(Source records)
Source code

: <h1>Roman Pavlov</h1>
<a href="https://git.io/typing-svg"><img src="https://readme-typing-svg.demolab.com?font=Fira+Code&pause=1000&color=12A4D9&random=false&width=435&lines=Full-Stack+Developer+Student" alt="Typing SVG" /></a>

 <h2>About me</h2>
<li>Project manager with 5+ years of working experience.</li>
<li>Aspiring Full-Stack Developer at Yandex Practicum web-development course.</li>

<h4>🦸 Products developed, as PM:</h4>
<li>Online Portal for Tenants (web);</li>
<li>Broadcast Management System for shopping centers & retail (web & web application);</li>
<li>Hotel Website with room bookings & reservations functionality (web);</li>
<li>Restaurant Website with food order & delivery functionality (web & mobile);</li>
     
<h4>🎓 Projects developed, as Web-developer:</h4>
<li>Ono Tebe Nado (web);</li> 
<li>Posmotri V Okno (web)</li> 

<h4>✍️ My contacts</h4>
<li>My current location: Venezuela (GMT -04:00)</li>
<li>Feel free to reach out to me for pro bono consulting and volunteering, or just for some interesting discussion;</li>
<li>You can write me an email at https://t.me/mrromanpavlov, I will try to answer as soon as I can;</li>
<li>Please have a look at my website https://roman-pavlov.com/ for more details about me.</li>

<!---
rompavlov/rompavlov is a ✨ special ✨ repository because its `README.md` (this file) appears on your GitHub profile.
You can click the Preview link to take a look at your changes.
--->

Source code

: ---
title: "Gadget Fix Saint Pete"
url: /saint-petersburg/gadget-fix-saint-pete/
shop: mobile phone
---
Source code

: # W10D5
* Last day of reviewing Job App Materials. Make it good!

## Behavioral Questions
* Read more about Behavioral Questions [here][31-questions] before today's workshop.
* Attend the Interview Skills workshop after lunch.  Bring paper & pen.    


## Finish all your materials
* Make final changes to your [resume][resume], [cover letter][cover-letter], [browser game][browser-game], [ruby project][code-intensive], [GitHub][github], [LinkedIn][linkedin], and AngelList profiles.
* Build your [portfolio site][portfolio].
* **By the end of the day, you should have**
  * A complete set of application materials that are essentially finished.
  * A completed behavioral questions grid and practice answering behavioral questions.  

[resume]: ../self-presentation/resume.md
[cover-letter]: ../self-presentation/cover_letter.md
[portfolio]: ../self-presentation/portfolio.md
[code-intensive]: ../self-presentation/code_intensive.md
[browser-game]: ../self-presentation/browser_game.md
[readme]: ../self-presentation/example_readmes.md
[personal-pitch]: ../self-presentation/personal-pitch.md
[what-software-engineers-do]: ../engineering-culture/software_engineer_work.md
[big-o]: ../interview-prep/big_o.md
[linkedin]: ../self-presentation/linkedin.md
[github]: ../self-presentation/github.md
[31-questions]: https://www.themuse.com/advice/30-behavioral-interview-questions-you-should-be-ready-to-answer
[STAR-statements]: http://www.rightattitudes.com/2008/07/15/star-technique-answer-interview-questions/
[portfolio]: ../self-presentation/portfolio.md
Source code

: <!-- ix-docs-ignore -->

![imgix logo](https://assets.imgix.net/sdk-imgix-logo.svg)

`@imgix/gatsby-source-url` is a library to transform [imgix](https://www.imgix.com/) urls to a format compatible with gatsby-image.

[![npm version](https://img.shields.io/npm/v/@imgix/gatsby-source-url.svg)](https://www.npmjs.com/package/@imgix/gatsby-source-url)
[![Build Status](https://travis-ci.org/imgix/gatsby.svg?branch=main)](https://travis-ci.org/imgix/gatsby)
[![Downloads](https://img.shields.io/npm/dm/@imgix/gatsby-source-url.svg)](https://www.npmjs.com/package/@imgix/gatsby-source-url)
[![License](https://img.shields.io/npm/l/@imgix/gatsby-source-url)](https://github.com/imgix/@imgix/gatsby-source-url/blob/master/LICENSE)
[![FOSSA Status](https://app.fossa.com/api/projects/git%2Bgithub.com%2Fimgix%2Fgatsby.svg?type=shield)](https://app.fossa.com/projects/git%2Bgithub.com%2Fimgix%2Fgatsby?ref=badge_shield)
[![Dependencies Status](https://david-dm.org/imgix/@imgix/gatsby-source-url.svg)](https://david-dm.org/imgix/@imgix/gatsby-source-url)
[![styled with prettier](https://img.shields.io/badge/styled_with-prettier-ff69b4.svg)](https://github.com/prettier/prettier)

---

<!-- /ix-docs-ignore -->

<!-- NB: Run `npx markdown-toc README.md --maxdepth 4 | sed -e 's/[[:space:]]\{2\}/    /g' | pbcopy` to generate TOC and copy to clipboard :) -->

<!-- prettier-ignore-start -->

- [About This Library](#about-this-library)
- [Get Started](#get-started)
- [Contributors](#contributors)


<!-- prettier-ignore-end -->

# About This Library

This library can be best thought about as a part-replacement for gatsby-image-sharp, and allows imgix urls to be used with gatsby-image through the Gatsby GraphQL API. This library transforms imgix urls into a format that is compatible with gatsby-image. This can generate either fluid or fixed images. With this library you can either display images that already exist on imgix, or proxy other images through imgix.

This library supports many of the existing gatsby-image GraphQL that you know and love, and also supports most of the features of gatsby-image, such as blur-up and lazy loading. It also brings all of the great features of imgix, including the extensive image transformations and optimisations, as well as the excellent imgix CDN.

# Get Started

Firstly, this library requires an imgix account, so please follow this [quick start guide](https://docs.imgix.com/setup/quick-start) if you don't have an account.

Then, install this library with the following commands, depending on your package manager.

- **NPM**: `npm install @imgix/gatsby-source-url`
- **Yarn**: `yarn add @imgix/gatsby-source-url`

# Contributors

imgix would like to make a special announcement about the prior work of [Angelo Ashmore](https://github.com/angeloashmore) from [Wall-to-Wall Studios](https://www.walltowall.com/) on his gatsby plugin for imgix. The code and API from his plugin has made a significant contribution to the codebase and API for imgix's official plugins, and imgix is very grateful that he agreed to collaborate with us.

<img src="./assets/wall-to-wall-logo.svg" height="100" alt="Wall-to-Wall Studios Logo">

— WHAT TO PRODUCE —
Would you transcribe the data above exactly as it stands?

— TASK RESULT —
Source code

: <h1>Roman Pavlov</h1>
<a href="https://git.io/typing-svg"><img src="https://readme-typing-svg.demolab.com?font=Fira+Code&pause=1000&color=12A4D9&random=false&width=435&lines=Full-Stack+Developer+Student" alt="Typing SVG" /></a>

 <h2>About me</h2>
<li>Project manager with 5+ years of working experience.</li>
<li>Aspiring Full-Stack Developer at Yandex Practicum web-development course.</li>

<h4>🦸 Products developed, as PM:</h4>
<li>Online Portal for Tenants (web);</li>
<li>Broadcast Management System for shopping centers & retail (web & web application);</li>
<li>Hotel Website with room bookings & reservations functionality (web);</li>
<li>Restaurant Website with food order & delivery functionality (web & mobile);</li>
     
<h4>🎓 Projects developed, as Web-developer:</h4>
<li>Ono Tebe Nado (web);</li> 
<li>Posmotri V Okno (web)</li> 

<h4>✍️ My contacts</h4>
<li>My current location: Venezuela (GMT -04:00)</li>
<li>Feel free to reach out to me for pro bono consulting and volunteering, or just for some interesting discussion;</li>
<li>You can write me an email at https://t.me/mrromanpavlov, I will try to answer as soon as I can;</li>
<li>Please have a look at my website https://roman-pavlov.com/ for more details about me.</li>

<!---
rompavlov/rompavlov is a ✨ special ✨ repository because its `README.md` (this file) appears on your GitHub profile.
You can click the Preview link to take a look at your changes.
--->

Source code

: ---
title: "Gadget Fix Saint Pete"
url: /saint-petersburg/gadget-fix-saint-pete/
shop: mobile phone
---
Source code

: # W10D5
* Last day of reviewing Job App Materials. Make it good!

## Behavioral Questions
* Read more about Behavioral Questions [here][31-questions] before today's workshop.
* Attend the Interview Skills workshop after lunch.  Bring paper & pen.    


## Finish all your materials
* Make final changes to your [resume][resume], [cover letter][cover-letter], [browser game][browser-game], [ruby project][code-intensive], [GitHub][github], [LinkedIn][linkedin], and AngelList profiles.
* Build your [portfolio site][portfolio].
* **By the end of the day, you should have**
  * A complete set of application materials that are essentially finished.
  * A completed behavioral questions grid and practice answering behavioral questions.  

[resume]: ../self-presentation/resume.md
[cover-letter]: ../self-presentation/cover_letter.md
[portfolio]: ../self-presentation/portfolio.md
[code-intensive]: ../self-presentation/code_intensive.md
[browser-game]: ../self-presentation/browser_game.md
[readme]: ../self-presentation/example_readmes.md
[personal-pitch]: ../self-presentation/personal-pitch.md
[what-software-engineers-do]: ../engineering-culture/software_engineer_work.md
[big-o]: ../interview-prep/big_o.md
[linkedin]: ../self-presentation/linkedin.md
[github]: ../self-presentation/github.md
[31-questions]: https://www.themuse.com/advice/30-behavioral-interview-questions-you-should-be-ready-to-answer
[STAR-statements]: http://www.rightattitudes.com/2008/07/15/star-technique-answer-interview-questions/
[portfolio]: ../self-presentation/portfolio.md
Source code

: <!-- ix-docs-ignore -->

![imgix logo](https://assets.imgix.net/sdk-imgix-logo.svg)

`@imgix/gatsby-source-url` is a library to transform [imgix](https://www.imgix.com/) urls to a format compatible with gatsby-image.

[![npm version](https://img.shields.io/npm/v/@imgix/gatsby-source-url.svg)](https://www.npmjs.com/package/@imgix/gatsby-source-url)
[![Build Status](https://travis-ci.org/imgix/gatsby.svg?branch=main)](https://travis-ci.org/imgix/gatsby)
[![Downloads](https://img.shields.io/npm/dm/@imgix/gatsby-source-url.svg)](https://www.npmjs.com/package/@imgix/gatsby-source-url)
[![License](https://img.shields.io/npm/l/@imgix/gatsby-source-url)](https://github.com/imgix/@imgix/gatsby-source-url/blob/master/LICENSE)
[![FOSSA Status](https://app.fossa.com/api/projects/git%2Bgithub.com%2Fimgix%2Fgatsby.svg?type=shield)](https://app.fossa.com/projects/git%2Bgithub.com%2Fimgix%2Fgatsby?ref=badge_shield)
[![Dependencies Status](https://david-dm.org/imgix/@imgix/gatsby-source-url.svg)](https://david-dm.org/imgix/@imgix/gatsby-source-url)
[![styled with prettier](https://img.shields.io/badge/styled_with-prettier-ff69b4.svg)](https://github.com/prettier/prettier)

---

<!-- /ix-docs-ignore -->

<!-- NB: Run `npx markdown-toc README.md --maxdepth 4 | sed -e 's/[[:space:]]\{2\}/    /g' | pbcopy` to generate TOC and copy to clipboard :) -->

<!-- prettier-ignore-start -->

- [About This Library](#about-this-library)
- [Get Started](#get-started)
- [Contributors](#contributors)


<!-- prettier-ignore-end -->

# About This Library

This library can be best thought about as a part-replacement for gatsby-image-sharp, and allows imgix urls to be used with gatsby-image through the Gatsby GraphQL API. This library transforms imgix urls into a format that is compatible with gatsby-image. This can generate either fluid or fixed images. With this library you can either display images that already exist on imgix, or proxy other images through imgix.

This library supports many of the existing gatsby-image GraphQL that you know and love, and also supports most of the features of gatsby-image, such as blur-up and lazy loading. It also brings all of the great features of imgix, including the extensive image transformations and optimisations, as well as the excellent imgix CDN.

# Get Started

Firstly, this library requires an imgix account, so please follow this [quick start guide](https://docs.imgix.com/setup/quick-start) if you don't have an account.

Then, install this library with the following commands, depending on your package manager.

- **NPM**: `npm install @imgix/gatsby-source-url`
- **Yarn**: `yarn add @imgix/gatsby-source-url`

# Contributors

imgix would like to make a special announcement about the prior work of [Angelo Ashmore](https://github.com/angeloashmore) from [Wall-to-Wall Studios](https://www.walltowall.com/) on his gatsby plugin for imgix. The code and API from his plugin has made a significant contribution to the codebase and API for imgix's official plugins, and imgix is very grateful that he agreed to collaborate with us.

<img src="./assets/wall-to-wall-logo.svg" height="100" alt="Wall-to-Wall Studios Logo">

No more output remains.